+++ Christian Robottom Reis [2010-08-05 22:28 -0300]:
Hi there!
I unpacked our minimal release image and ran an xdiskusage on it,
mostly to see what we're shipping -- and I was surprised to see that a fourth of the image is actually apt package caches and lists.
This is typical for a debian-based minimal system.
Emdebian has spend some time developing tools for minimising installed size of Debian-compatible images. So I can make a few relevant comments.
Can we put into the image generation script something to strip them out before generating the image?
We could. The tradeoff is having to download them again on first use of apt on the target system vs a smaller installed system until that is done. In cases where that is 'never' then it's a big win.
Making sure that only repos that are actually needed on the target are listed can help. Does it need src repos?
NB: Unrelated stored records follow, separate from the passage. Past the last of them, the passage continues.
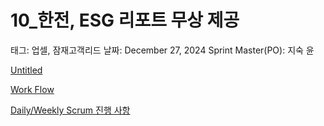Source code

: # 10_한전, ESG 리포트 무상 제공

태그: 업셀, 잠재고객리드
날짜: December 27, 2024
Sprint Master(PO): 지숙 윤

[Untitled](Untitled%20169e98ce7f718001a2dcc88452bfdddb.csv)

[Work Flow](Work%20Flow%20169e98ce7f718035be89efe8f7359a39.csv)

[Daily/Weekly Scrum 진행 사항](Daily%20Weekly%20Scrum%20%E1%84%8C%E1%85%B5%E1%86%AB%E1%84%92%E1%85%A2%E1%86%BC%20%E1%84%89%E1%85%A1%E1%84%92%E1%85%A1%E1%86%BC%20169e98ce7f71801b8a20c775d597910a.csv)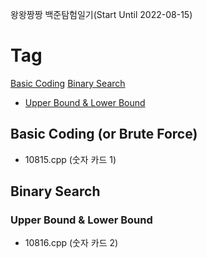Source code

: 왕왕짱짱 백준탐험일기(Start Until 2022-08-15)

# Tag
[Basic Coding](#basic-coding-or-brute-force)
[Binary Search](#binary-search)
- [Upper Bound & Lower Bound](#upper-bound--lower-bound)

## Basic Coding (or Brute Force)
- 10815.cpp (숫자 카드 1)
## Binary Search
### Upper Bound & Lower Bound
- 10816.cpp (숫자 카드 2)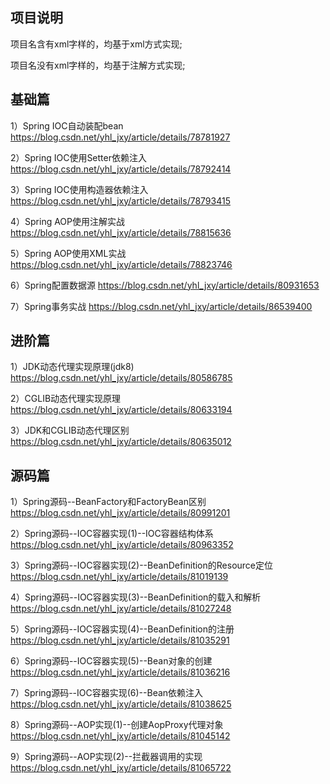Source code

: ## 项目说明

  项目名含有xml字样的，均基于xml方式实现;

  项目名没有xml字样的，均基于注解方式实现;

## 基础篇

1）Spring IOC自动装配bean https://blog.csdn.net/yhl_jxy/article/details/78781927

2）Spring IOC使用Setter依赖注入 https://blog.csdn.net/yhl_jxy/article/details/78792414

3）Spring IOC使用构造器依赖注入 https://blog.csdn.net/yhl_jxy/article/details/78793415

4）Spring AOP使用注解实战 https://blog.csdn.net/yhl_jxy/article/details/78815636

5）Spring AOP使用XML实战 https://blog.csdn.net/yhl_jxy/article/details/78823746

6）Spring配置数据源 https://blog.csdn.net/yhl_jxy/article/details/80931653

7）Spring事务实战 https://blog.csdn.net/yhl_jxy/article/details/86539400

## 进阶篇

1）JDK动态代理实现原理(jdk8) https://blog.csdn.net/yhl_jxy/article/details/80586785

2）CGLIB动态代理实现原理 https://blog.csdn.net/yhl_jxy/article/details/80633194

3）JDK和CGLIB动态代理区别 https://blog.csdn.net/yhl_jxy/article/details/80635012

## 源码篇

1）Spring源码--BeanFactory和FactoryBean区别 https://blog.csdn.net/yhl_jxy/article/details/80991201

2）Spring源码--IOC容器实现(1)--IOC容器结构体系 https://blog.csdn.net/yhl_jxy/article/details/80963352

3）Spring源码--IOC容器实现(2)--BeanDefinition的Resource定位 https://blog.csdn.net/yhl_jxy/article/details/81019139

4）Spring源码--IOC容器实现(3)--BeanDefinition的载入和解析 https://blog.csdn.net/yhl_jxy/article/details/81027248

5）Spring源码--IOC容器实现(4)--BeanDefinition的注册 https://blog.csdn.net/yhl_jxy/article/details/81035291

6）Spring源码--IOC容器实现(5)--Bean对象的创建 https://blog.csdn.net/yhl_jxy/article/details/81036216

7）Spring源码--IOC容器实现(6)--Bean依赖注入 https://blog.csdn.net/yhl_jxy/article/details/81038625

8）Spring源码--AOP实现(1)--创建AopProxy代理对象 https://blog.csdn.net/yhl_jxy/article/details/81045142

9）Spring源码--AOP实现(2)--拦截器调用的实现 https://blog.csdn.net/yhl_jxy/article/details/81065722




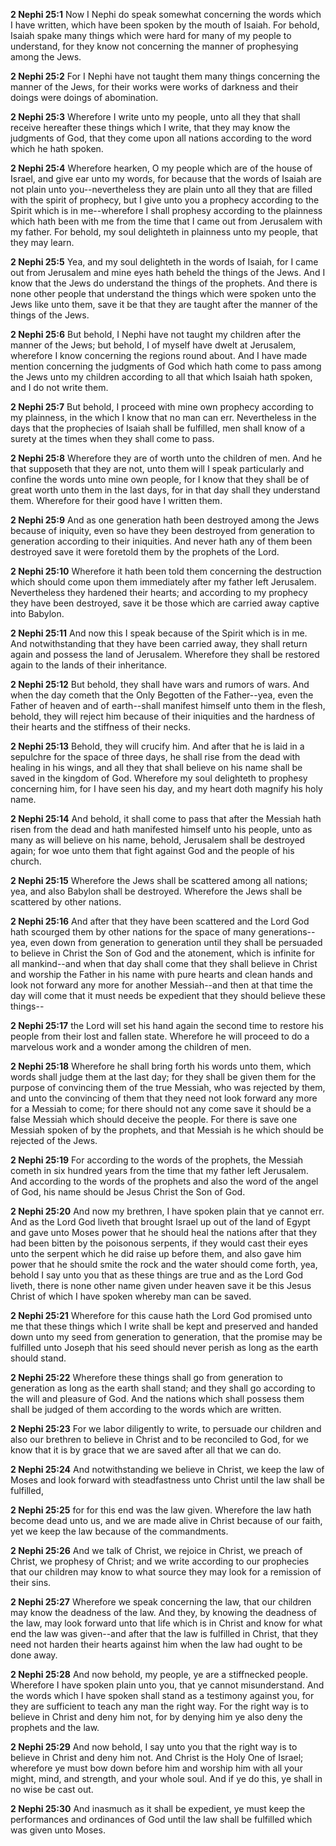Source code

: **2 Nephi 25:1** Now I Nephi do speak somewhat concerning the words which I have written, which have been spoken by the mouth of Isaiah. For behold, Isaiah spake many things which were hard for many of my people to understand, for they know not concerning the manner of prophesying among the Jews.

**2 Nephi 25:2** For I Nephi have not taught them many things concerning the manner of the Jews, for their works were works of darkness and their doings were doings of abomination.

**2 Nephi 25:3** Wherefore I write unto my people, unto all they that shall receive hereafter these things which I write, that they may know the judgments of God, that they come upon all nations according to the word which he hath spoken.

**2 Nephi 25:4** Wherefore hearken, O my people which are of the house of Israel, and give ear unto my words, for because that the words of Isaiah are not plain unto you--nevertheless they are plain unto all they that are filled with the spirit of prophecy, but I give unto you a prophecy according to the Spirit which is in me--wherefore I shall prophesy according to the plainness which hath been with me from the time that I came out from Jerusalem with my father. For behold, my soul delighteth in plainness unto my people, that they may learn.

**2 Nephi 25:5** Yea, and my soul delighteth in the words of Isaiah, for I came out from Jerusalem and mine eyes hath beheld the things of the Jews. And I know that the Jews do understand the things of the prophets. And there is none other people that understand the things which were spoken unto the Jews like unto them, save it be that they are taught after the manner of the things of the Jews.

**2 Nephi 25:6** But behold, I Nephi have not taught my children after the manner of the Jews; but behold, I of myself have dwelt at Jerusalem, wherefore I know concerning the regions round about. And I have made mention concerning the judgments of God which hath come to pass among the Jews unto my children according to all that which Isaiah hath spoken, and I do not write them.

**2 Nephi 25:7** But behold, I proceed with mine own prophecy according to my plainness, in the which I know that no man can err. Nevertheless in the days that the prophecies of Isaiah shall be fulfilled, men shall know of a surety at the times when they shall come to pass.

**2 Nephi 25:8** Wherefore they are of worth unto the children of men. And he that supposeth that they are not, unto them will I speak particularly and confine the words unto mine own people, for I know that they shall be of great worth unto them in the last days, for in that day shall they understand them. Wherefore for their good have I written them.

**2 Nephi 25:9** And as one generation hath been destroyed among the Jews because of iniquity, even so have they been destroyed from generation to generation according to their iniquities. And never hath any of them been destroyed save it were foretold them by the prophets of the Lord.

**2 Nephi 25:10** Wherefore it hath been told them concerning the destruction which should come upon them immediately after my father left Jerusalem. Nevertheless they hardened their hearts; and according to my prophecy they have been destroyed, save it be those which are carried away captive into Babylon.

**2 Nephi 25:11** And now this I speak because of the Spirit which is in me. And notwithstanding that they have been carried away, they shall return again and possess the land of Jerusalem. Wherefore they shall be restored again to the lands of their inheritance.

**2 Nephi 25:12** But behold, they shall have wars and rumors of wars. And when the day cometh that the Only Begotten of the Father--yea, even the Father of heaven and of earth--shall manifest himself unto them in the flesh, behold, they will reject him because of their iniquities and the hardness of their hearts and the stiffness of their necks.

**2 Nephi 25:13** Behold, they will crucify him. And after that he is laid in a sepulchre for the space of three days, he shall rise from the dead with healing in his wings, and all they that shall believe on his name shall be saved in the kingdom of God. Wherefore my soul delighteth to prophesy concerning him, for I have seen his day, and my heart doth magnify his holy name.

**2 Nephi 25:14** And behold, it shall come to pass that after the Messiah hath risen from the dead and hath manifested himself unto his people, unto as many as will believe on his name, behold, Jerusalem shall be destroyed again; for woe unto them that fight against God and the people of his church.

**2 Nephi 25:15** Wherefore the Jews shall be scattered among all nations; yea, and also Babylon shall be destroyed. Wherefore the Jews shall be scattered by other nations.

**2 Nephi 25:16** And after that they have been scattered and the Lord God hath scourged them by other nations for the space of many generations--yea, even down from generation to generation until they shall be persuaded to believe in Christ the Son of God and the atonement, which is infinite for all mankind--and when that day shall come that they shall believe in Christ and worship the Father in his name with pure hearts and clean hands and look not forward any more for another Messiah--and then at that time the day will come that it must needs be expedient that they should believe these things--

**2 Nephi 25:17** the Lord will set his hand again the second time to restore his people from their lost and fallen state. Wherefore he will proceed to do a marvelous work and a wonder among the children of men.

**2 Nephi 25:18** Wherefore he shall bring forth his words unto them, which words shall judge them at the last day; for they shall be given them for the purpose of convincing them of the true Messiah, who was rejected by them, and unto the convincing of them that they need not look forward any more for a Messiah to come; for there should not any come save it should be a false Messiah which should deceive the people. For there is save one Messiah spoken of by the prophets, and that Messiah is he which should be rejected of the Jews.

**2 Nephi 25:19** For according to the words of the prophets, the Messiah cometh in six hundred years from the time that my father left Jerusalem. And according to the words of the prophets and also the word of the angel of God, his name should be Jesus Christ the Son of God.

**2 Nephi 25:20** And now my brethren, I have spoken plain that ye cannot err. And as the Lord God liveth that brought Israel up out of the land of Egypt and gave unto Moses power that he should heal the nations after that they had been bitten by the poisonous serpents, if they would cast their eyes unto the serpent which he did raise up before them, and also gave him power that he should smite the rock and the water should come forth, yea, behold I say unto you that as these things are true and as the Lord God liveth, there is none other name given under heaven save it be this Jesus Christ of which I have spoken whereby man can be saved.

**2 Nephi 25:21** Wherefore for this cause hath the Lord God promised unto me that these things which I write shall be kept and preserved and handed down unto my seed from generation to generation, that the promise may be fulfilled unto Joseph that his seed should never perish as long as the earth should stand.

**2 Nephi 25:22** Wherefore these things shall go from generation to generation as long as the earth shall stand; and they shall go according to the will and pleasure of God. And the nations which shall possess them shall be judged of them according to the words which are written.

**2 Nephi 25:23** For we labor diligently to write, to persuade our children and also our brethren to believe in Christ and to be reconciled to God, for we know that it is by grace that we are saved after all that we can do.

**2 Nephi 25:24** And notwithstanding we believe in Christ, we keep the law of Moses and look forward with steadfastness unto Christ until the law shall be fulfilled,

**2 Nephi 25:25** for for this end was the law given. Wherefore the law hath become dead unto us, and we are made alive in Christ because of our faith, yet we keep the law because of the commandments.

**2 Nephi 25:26** And we talk of Christ, we rejoice in Christ, we preach of Christ, we prophesy of Christ; and we write according to our prophecies that our children may know to what source they may look for a remission of their sins.

**2 Nephi 25:27** Wherefore we speak concerning the law, that our children may know the deadness of the law. And they, by knowing the deadness of the law, may look forward unto that life which is in Christ and know for what end the law was given--and after that the law is fulfilled in Christ, that they need not harden their hearts against him when the law had ought to be done away.

**2 Nephi 25:28** And now behold, my people, ye are a stiffnecked people. Wherefore I have spoken plain unto you, that ye cannot misunderstand. And the words which I have spoken shall stand as a testimony against you, for they are sufficient to teach any man the right way. For the right way is to believe in Christ and deny him not, for by denying him ye also deny the prophets and the law.

**2 Nephi 25:29** And now behold, I say unto you that the right way is to believe in Christ and deny him not. And Christ is the Holy One of Israel; wherefore ye must bow down before him and worship him with all your might, mind, and strength, and your whole soul. And if ye do this, ye shall in no wise be cast out.

**2 Nephi 25:30** And inasmuch as it shall be expedient, ye must keep the performances and ordinances of God until the law shall be fulfilled which was given unto Moses.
Does it need universe/multiverse? leaving those out makes a huge difference.
I assume there are no .debs in the apt cache? debotstrap-based installers leave all the .debs in because they are needed for second-stage configuration, but I assume we've done the second-staging by some means or other. (multistrap-based image creation does not need the .debs for 'second-stage', so this issue does not arise).
The untarring also suggests a number of places where we could further trim the image, some of which are probably pretty hard to do:
*
- stripping /usr/share/doc out (but everybody knew that)
- dropping charmaps, zones and locale info that will never really be used
- stripping out modules for devices that won't ever be on this ARM device
- stripping out firmware for peripherals that won't ever be on this ARM device
This is pretty close to what emdebian grip does - i.e. the set of easy wins which approximately halves your base image size without making any binary-incompatible changes or rebuilding anything. (although emdebian doesn't do anything about kernels - we've left that as out-of-scope)
We could use the em-grip tool (or a variant) to repackage our debs to make smaller images. However the result is not policy-compliant 'ubuntu', but a new repository of packages containing the exact same binaries, but less bloat, ontop of which you can install any normal ubuntu packages which have not had this treatment. That may or may not be how we want to proceed? It is a sane and effective way to manage this sort of thing (it is currently trivial to crossgrade Debian to emdebian-grip and save a load of space, or to use the installer to install grip instead of normal Debian). We could pull the same trick for Ubuntu with relatively little effort.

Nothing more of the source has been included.